TASK INPUT —
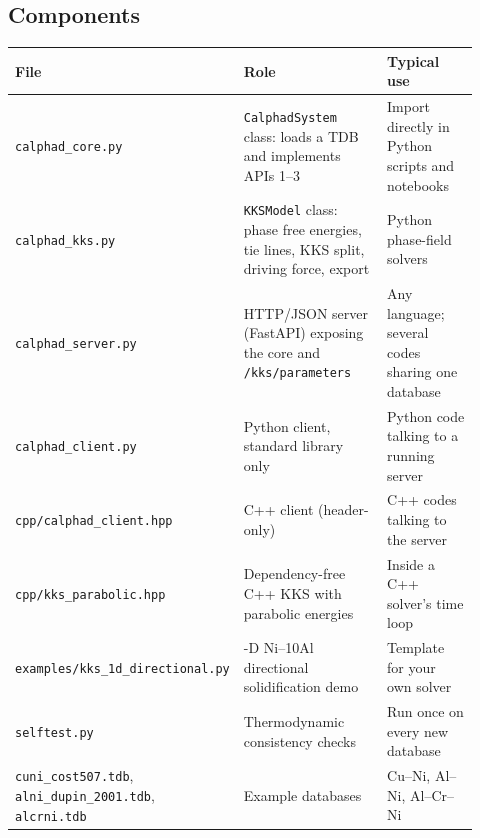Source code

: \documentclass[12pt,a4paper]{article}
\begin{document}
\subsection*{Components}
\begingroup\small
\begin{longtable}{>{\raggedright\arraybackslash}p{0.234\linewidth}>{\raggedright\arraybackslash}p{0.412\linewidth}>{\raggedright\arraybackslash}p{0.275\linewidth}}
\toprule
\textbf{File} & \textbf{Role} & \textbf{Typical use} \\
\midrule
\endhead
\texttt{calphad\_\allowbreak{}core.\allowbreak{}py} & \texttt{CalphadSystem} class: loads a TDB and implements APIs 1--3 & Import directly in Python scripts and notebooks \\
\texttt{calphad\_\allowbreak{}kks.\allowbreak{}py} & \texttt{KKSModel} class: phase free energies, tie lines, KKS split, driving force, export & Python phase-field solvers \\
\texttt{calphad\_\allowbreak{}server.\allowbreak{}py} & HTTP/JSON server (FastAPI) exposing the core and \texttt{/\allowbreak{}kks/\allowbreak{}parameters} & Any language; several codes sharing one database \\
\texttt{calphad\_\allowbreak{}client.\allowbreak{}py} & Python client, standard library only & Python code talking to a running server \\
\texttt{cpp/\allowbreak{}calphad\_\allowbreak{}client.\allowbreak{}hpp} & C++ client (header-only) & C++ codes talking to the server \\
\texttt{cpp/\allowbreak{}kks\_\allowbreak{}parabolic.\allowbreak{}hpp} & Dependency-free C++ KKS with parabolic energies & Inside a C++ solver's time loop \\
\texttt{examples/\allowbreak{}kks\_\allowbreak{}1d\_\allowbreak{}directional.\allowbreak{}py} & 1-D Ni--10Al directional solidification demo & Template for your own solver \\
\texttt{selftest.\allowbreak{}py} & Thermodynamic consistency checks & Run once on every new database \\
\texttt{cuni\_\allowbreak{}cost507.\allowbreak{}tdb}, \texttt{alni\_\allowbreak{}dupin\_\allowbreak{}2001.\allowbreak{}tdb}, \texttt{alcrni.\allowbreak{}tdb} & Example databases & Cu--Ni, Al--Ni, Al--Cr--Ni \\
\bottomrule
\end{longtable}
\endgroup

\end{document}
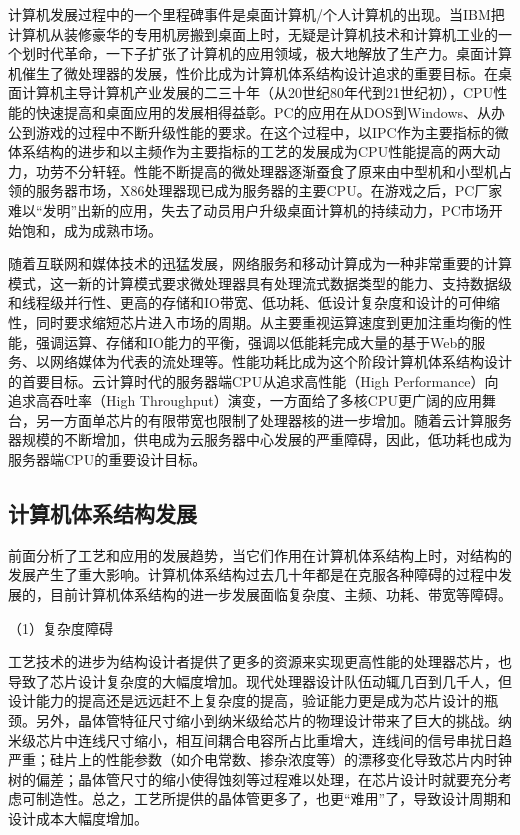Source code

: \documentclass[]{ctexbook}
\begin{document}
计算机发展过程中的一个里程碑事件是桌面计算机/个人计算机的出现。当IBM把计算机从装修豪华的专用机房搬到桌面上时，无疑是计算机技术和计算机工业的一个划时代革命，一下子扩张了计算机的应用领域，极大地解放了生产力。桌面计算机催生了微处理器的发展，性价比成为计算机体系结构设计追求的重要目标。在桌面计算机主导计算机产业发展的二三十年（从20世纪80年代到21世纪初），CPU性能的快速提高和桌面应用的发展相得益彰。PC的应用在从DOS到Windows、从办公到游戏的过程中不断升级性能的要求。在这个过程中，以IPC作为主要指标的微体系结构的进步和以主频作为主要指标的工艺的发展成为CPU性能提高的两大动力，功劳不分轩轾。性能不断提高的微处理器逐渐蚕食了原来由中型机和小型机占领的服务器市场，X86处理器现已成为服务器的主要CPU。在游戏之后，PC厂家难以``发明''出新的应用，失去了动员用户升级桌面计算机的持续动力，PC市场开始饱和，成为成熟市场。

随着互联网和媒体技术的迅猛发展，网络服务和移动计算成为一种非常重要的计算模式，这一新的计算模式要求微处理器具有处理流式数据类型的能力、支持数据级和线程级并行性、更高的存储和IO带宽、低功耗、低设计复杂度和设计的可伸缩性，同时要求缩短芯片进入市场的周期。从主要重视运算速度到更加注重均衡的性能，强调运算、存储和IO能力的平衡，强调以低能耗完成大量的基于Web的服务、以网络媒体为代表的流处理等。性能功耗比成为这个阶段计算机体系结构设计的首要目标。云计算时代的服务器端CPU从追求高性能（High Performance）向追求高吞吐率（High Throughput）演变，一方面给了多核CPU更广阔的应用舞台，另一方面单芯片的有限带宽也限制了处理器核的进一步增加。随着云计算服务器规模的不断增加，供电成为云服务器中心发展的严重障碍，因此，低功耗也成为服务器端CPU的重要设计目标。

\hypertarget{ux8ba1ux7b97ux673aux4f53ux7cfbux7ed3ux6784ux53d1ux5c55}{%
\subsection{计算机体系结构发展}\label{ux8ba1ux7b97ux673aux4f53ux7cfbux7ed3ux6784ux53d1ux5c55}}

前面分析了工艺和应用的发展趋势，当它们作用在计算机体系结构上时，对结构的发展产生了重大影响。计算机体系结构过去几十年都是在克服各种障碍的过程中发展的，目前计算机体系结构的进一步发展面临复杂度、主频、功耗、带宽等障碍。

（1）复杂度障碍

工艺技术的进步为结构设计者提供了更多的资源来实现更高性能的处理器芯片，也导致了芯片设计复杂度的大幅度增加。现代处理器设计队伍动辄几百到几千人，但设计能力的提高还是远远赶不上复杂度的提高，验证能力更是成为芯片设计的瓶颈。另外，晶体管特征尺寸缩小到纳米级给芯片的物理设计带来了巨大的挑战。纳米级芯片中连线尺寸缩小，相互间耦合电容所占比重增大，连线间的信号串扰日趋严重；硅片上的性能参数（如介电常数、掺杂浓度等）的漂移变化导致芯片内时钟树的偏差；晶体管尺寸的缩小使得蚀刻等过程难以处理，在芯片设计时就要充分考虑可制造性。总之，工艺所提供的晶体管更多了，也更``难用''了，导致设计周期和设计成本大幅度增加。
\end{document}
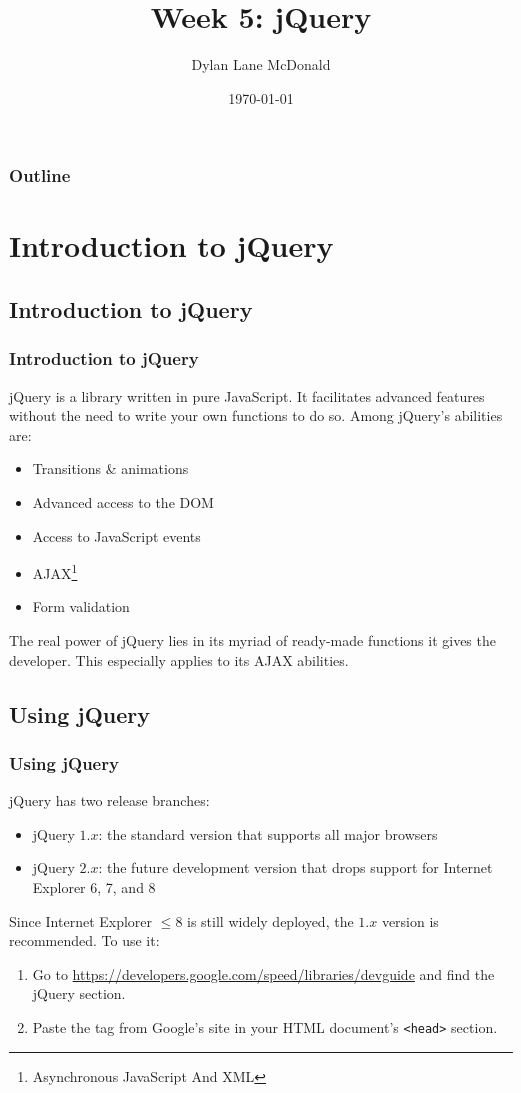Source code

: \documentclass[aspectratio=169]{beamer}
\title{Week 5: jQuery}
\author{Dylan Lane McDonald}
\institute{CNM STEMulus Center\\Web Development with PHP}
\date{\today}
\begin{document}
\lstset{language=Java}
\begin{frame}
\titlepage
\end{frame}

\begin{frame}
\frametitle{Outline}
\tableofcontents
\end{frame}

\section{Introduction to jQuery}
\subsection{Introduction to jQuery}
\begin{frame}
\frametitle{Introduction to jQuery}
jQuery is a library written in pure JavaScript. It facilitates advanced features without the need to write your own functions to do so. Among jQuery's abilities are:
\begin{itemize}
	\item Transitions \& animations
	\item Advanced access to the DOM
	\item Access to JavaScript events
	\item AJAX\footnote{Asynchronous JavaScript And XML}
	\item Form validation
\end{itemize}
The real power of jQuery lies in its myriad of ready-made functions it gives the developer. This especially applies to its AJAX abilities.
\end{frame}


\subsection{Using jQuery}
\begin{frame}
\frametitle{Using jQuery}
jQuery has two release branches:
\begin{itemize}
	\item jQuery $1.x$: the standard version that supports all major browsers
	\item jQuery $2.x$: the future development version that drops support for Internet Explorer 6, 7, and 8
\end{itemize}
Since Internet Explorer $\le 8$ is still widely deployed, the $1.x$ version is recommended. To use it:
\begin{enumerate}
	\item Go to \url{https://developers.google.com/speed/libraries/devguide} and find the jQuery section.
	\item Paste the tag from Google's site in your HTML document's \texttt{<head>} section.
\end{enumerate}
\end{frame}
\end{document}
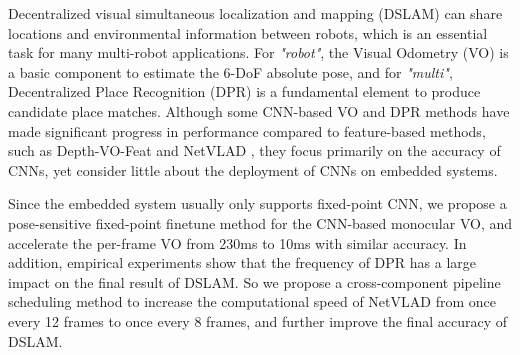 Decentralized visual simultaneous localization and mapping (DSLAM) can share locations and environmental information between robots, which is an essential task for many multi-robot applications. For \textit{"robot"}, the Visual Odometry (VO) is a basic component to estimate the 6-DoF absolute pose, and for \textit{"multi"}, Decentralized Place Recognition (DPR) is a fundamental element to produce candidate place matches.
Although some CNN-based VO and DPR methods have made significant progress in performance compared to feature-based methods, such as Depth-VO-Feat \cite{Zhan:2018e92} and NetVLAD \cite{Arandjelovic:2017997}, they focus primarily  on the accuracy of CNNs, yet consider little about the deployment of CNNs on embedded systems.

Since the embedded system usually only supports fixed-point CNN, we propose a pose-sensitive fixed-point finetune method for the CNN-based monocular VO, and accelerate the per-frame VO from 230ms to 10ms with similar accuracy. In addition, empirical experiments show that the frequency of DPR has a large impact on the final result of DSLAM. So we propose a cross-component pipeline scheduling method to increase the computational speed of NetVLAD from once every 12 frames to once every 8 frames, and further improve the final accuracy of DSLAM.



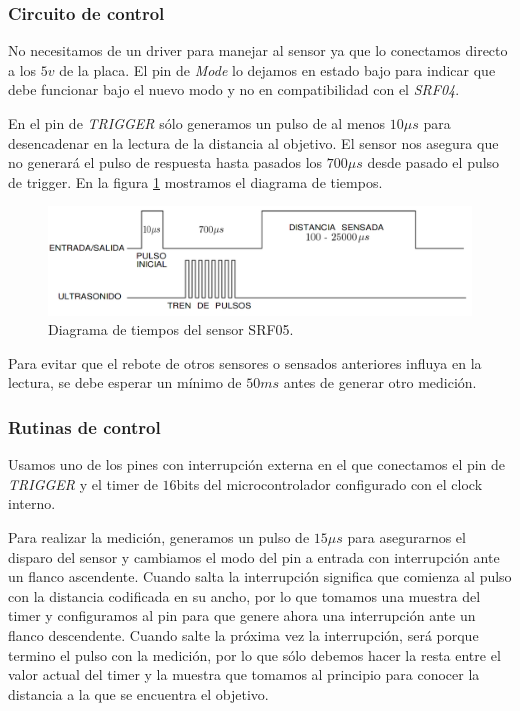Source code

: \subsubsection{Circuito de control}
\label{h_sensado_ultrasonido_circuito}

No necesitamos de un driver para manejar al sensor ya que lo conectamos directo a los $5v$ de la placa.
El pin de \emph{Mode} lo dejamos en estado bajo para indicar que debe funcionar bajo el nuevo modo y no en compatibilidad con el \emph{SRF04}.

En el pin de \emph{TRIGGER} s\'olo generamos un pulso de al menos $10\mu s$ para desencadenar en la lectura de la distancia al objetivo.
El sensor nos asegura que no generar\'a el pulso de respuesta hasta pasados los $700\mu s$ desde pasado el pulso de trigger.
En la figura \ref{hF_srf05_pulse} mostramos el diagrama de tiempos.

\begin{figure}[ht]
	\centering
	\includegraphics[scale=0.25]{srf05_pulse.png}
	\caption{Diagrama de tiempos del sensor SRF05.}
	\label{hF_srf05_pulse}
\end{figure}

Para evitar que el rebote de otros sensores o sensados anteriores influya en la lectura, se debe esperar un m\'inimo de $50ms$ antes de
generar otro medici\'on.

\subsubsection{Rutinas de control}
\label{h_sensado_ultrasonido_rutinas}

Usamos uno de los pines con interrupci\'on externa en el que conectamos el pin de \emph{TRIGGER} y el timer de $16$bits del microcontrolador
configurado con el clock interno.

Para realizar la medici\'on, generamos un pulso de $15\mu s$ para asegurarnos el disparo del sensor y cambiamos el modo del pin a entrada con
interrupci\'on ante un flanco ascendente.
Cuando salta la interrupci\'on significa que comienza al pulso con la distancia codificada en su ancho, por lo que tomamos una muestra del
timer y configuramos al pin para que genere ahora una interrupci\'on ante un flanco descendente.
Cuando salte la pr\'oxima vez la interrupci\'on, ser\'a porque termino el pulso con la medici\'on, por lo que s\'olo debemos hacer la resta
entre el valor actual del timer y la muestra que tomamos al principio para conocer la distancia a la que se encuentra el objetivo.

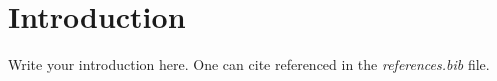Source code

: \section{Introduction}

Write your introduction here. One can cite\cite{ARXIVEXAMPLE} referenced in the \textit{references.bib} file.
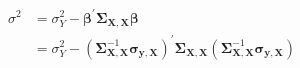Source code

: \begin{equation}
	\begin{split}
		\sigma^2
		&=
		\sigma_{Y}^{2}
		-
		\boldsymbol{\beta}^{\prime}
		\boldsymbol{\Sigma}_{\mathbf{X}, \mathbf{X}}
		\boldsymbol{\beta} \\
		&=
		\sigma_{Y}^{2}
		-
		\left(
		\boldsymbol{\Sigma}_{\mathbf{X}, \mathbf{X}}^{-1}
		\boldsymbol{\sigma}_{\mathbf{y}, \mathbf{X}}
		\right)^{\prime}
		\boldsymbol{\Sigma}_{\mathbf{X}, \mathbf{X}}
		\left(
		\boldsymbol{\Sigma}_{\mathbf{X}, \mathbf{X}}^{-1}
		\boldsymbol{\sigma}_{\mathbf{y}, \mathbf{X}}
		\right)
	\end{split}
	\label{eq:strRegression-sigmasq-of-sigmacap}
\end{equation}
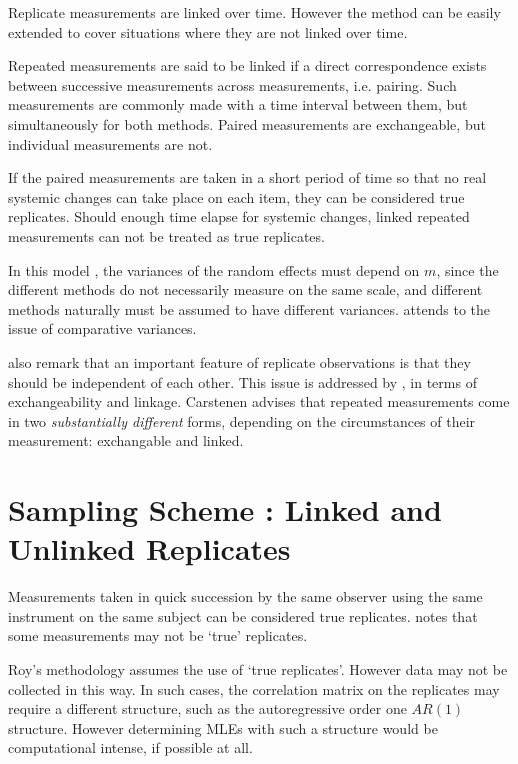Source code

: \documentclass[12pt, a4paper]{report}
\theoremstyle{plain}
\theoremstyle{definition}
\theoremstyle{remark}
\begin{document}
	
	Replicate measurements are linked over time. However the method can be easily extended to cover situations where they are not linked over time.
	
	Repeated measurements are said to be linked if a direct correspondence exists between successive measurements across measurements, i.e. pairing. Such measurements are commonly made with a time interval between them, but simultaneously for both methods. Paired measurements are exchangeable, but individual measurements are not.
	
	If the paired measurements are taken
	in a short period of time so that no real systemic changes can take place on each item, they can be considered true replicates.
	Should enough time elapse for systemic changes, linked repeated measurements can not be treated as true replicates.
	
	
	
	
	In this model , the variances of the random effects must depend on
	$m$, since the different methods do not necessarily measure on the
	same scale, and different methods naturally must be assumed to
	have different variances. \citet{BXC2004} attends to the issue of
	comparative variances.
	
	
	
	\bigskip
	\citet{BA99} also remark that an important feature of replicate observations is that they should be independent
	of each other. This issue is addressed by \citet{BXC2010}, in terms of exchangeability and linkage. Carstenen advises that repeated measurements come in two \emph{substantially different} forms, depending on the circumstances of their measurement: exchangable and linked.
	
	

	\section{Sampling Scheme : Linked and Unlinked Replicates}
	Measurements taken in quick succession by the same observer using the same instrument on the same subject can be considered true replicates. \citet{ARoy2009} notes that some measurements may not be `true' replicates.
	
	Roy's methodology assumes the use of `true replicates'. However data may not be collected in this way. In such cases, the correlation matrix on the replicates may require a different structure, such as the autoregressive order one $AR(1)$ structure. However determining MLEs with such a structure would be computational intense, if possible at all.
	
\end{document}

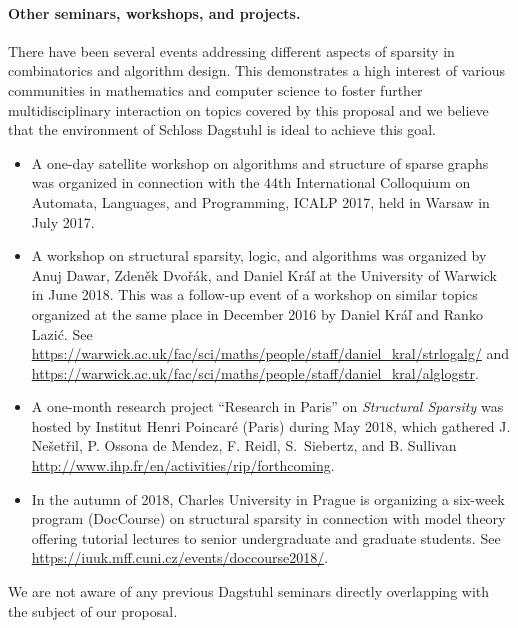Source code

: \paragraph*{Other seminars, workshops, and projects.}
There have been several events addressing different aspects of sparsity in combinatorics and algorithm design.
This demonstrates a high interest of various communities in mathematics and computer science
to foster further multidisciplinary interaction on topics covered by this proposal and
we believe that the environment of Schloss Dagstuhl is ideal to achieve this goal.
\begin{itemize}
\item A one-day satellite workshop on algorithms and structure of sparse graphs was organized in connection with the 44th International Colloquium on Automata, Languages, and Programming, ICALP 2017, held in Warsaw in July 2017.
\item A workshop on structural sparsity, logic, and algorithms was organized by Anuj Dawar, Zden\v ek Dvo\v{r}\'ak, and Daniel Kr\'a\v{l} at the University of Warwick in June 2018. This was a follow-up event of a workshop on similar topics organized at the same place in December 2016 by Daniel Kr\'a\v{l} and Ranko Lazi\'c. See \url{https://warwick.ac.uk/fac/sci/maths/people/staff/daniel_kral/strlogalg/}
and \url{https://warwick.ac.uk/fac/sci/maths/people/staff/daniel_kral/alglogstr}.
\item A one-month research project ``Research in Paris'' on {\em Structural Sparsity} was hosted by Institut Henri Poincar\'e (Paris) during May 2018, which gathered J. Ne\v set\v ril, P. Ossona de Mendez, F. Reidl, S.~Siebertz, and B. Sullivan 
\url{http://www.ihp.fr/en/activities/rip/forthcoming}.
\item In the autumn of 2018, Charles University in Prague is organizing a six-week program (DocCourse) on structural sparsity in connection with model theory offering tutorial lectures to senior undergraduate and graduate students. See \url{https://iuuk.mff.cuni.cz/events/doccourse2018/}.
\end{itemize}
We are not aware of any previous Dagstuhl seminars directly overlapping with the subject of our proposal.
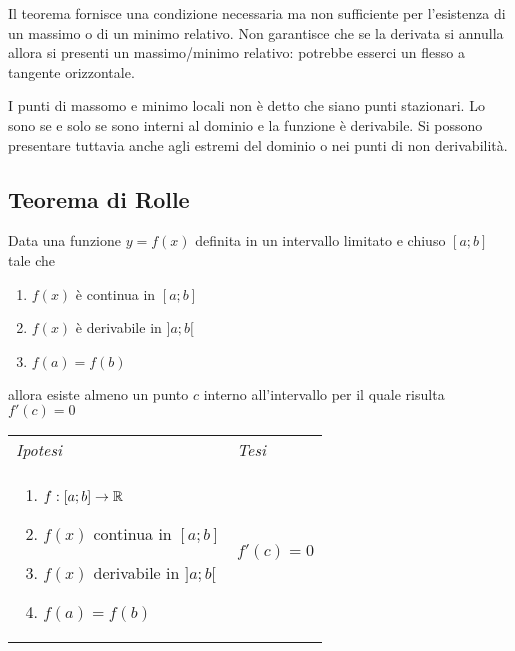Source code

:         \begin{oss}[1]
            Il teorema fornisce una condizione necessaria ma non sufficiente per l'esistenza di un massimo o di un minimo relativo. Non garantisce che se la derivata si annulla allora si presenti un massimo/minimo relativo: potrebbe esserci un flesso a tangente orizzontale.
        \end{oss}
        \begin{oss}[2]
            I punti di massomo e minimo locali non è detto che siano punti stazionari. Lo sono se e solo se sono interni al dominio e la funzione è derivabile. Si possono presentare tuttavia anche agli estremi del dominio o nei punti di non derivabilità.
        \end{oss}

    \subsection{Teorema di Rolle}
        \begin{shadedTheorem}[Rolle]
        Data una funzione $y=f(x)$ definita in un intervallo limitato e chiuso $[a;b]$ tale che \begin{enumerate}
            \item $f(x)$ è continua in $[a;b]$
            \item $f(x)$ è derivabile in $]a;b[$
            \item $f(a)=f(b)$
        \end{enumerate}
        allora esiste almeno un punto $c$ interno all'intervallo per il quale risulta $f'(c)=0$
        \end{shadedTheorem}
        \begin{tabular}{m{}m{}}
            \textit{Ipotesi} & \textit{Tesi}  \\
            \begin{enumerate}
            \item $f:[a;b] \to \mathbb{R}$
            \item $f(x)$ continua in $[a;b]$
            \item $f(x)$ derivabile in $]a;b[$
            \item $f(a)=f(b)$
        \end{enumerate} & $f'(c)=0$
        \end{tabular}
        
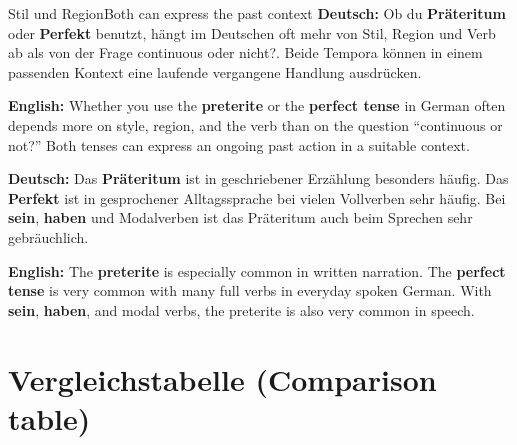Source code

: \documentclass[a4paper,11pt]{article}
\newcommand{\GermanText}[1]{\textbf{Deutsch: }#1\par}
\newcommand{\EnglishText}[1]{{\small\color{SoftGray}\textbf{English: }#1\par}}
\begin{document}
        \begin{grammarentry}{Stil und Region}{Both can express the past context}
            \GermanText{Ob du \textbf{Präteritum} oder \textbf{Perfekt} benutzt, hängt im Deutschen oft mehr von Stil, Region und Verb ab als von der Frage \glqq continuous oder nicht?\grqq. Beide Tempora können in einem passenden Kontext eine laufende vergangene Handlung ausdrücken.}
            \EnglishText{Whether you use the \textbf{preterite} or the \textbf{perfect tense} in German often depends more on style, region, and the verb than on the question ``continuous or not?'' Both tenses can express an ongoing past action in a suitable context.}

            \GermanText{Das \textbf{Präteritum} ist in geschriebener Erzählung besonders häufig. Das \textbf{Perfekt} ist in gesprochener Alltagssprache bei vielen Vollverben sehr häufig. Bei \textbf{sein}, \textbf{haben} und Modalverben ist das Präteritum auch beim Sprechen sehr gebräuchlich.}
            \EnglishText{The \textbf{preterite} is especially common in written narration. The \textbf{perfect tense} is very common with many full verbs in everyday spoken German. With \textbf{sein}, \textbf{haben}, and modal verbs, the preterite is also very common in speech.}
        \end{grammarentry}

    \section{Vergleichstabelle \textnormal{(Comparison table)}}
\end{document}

WHAT TO PRODUCE — Please show all lines from the entries that contain the word "library".

RESULT BELOW —
\texttt{calphad\_\allowbreak{}client.\allowbreak{}py} & Python client, standard library only & Python code talking to a running server \\
jQuery is a library written in pure JavaScript. It facilitates advanced features without the need to write your own functions to do so. Among jQuery's abilities are:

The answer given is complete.